Rendered images with source text:
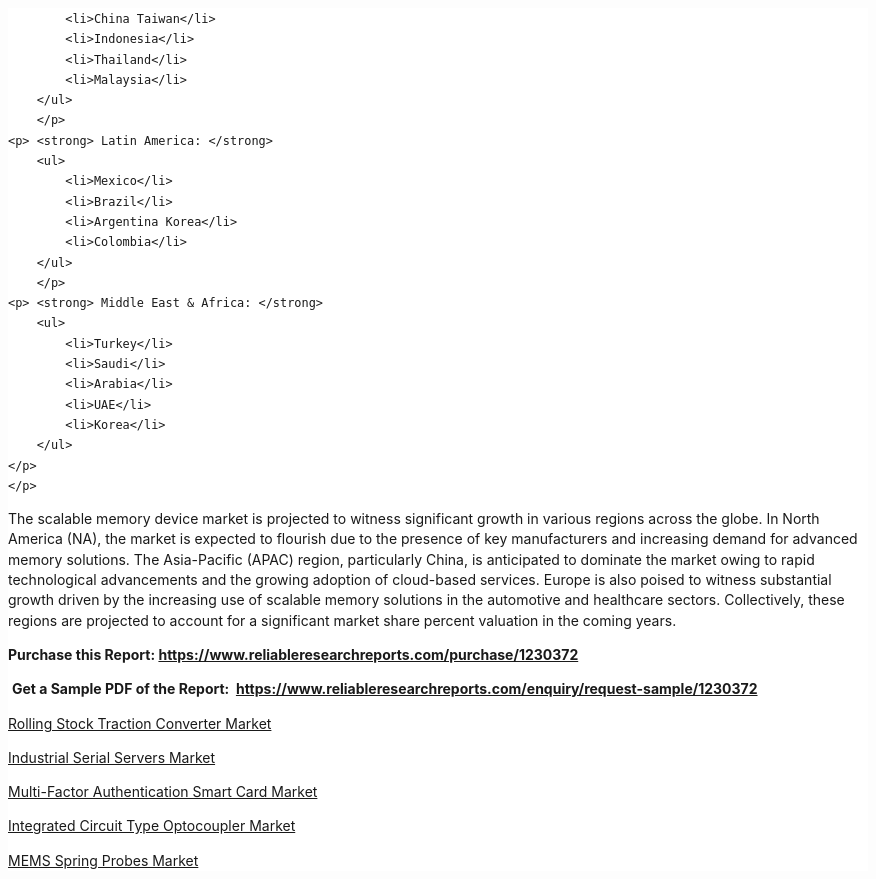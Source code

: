             <li>China Taiwan</li>
            <li>Indonesia</li>
            <li>Thailand</li>
            <li>Malaysia</li>
        </ul>
        </p> 
    <p> <strong> Latin America: </strong>
        <ul>
            <li>Mexico</li>
            <li>Brazil</li>
            <li>Argentina Korea</li>
            <li>Colombia</li>
        </ul>
        </p> 
    <p> <strong> Middle East & Africa: </strong>
        <ul>
            <li>Turkey</li>
            <li>Saudi</li>
            <li>Arabia</li>
            <li>UAE</li>
            <li>Korea</li>
        </ul>
    </p>
    </p>
<p><p>The scalable memory device market is projected to witness significant growth in various regions across the globe. In North America (NA), the market is expected to flourish due to the presence of key manufacturers and increasing demand for advanced memory solutions. The Asia-Pacific (APAC) region, particularly China, is anticipated to dominate the market owing to rapid technological advancements and the growing adoption of cloud-based services. Europe is also poised to witness substantial growth driven by the increasing use of scalable memory solutions in the automotive and healthcare sectors. Collectively, these regions are projected to account for a significant market share percent valuation in the coming years.</p></p>
<p><strong>Purchase this Report: <a href="https://www.reliableresearchreports.com/purchase/1230372">https://www.reliableresearchreports.com/purchase/1230372</a></strong></p>
<p>&nbsp;<strong>Get a Sample PDF of the Report:&nbsp;&nbsp;<a href="https://www.reliableresearchreports.com/enquiry/request-sample/1230372">https://www.reliableresearchreports.com/enquiry/request-sample/1230372</a></strong></p>
<p><strong></strong></p>
<p><p><a href="https://github.com/bmorecock/Market-Research-Report-List-1/blob/main/rolling-stock-traction-converter-market.md">Rolling Stock Traction Converter Market</a></p><p><a href="https://github.com/laholand/Market-Research-Report-List-1/blob/main/industrial-serial-servers-market.md">Industrial Serial Servers Market</a></p><p><a href="https://github.com/sougarounis/Market-Research-Report-List-1/blob/main/multi-factor-authentication-smart-card-market.md">Multi-Factor Authentication Smart Card Market</a></p><p><a href="https://github.com/mohamedbakry57/Market-Research-Report-List-1/blob/main/integrated-circuit-type-optocoupler-market.md">Integrated Circuit Type Optocoupler Market</a></p><p><a href="https://github.com/angelajermaine/Market-Research-Report-List-1/blob/main/mems-spring-probes-market.md">MEMS Spring Probes Market</a></p></p>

» **Task requirements**
Report all lines of the data that include the word "reliableresearchreports".

» **Output below**
<p><strong>Purchase this Report: <a href="https://www.reliableresearchreports.com/purchase/1230372">https://www.reliableresearchreports.com/purchase/1230372</a></strong></p>
<p>&nbsp;<strong>Get a Sample PDF of the Report:&nbsp;&nbsp;<a href="https://www.reliableresearchreports.com/enquiry/request-sample/1230372">https://www.reliableresearchreports.com/enquiry/request-sample/1230372</a></strong></p>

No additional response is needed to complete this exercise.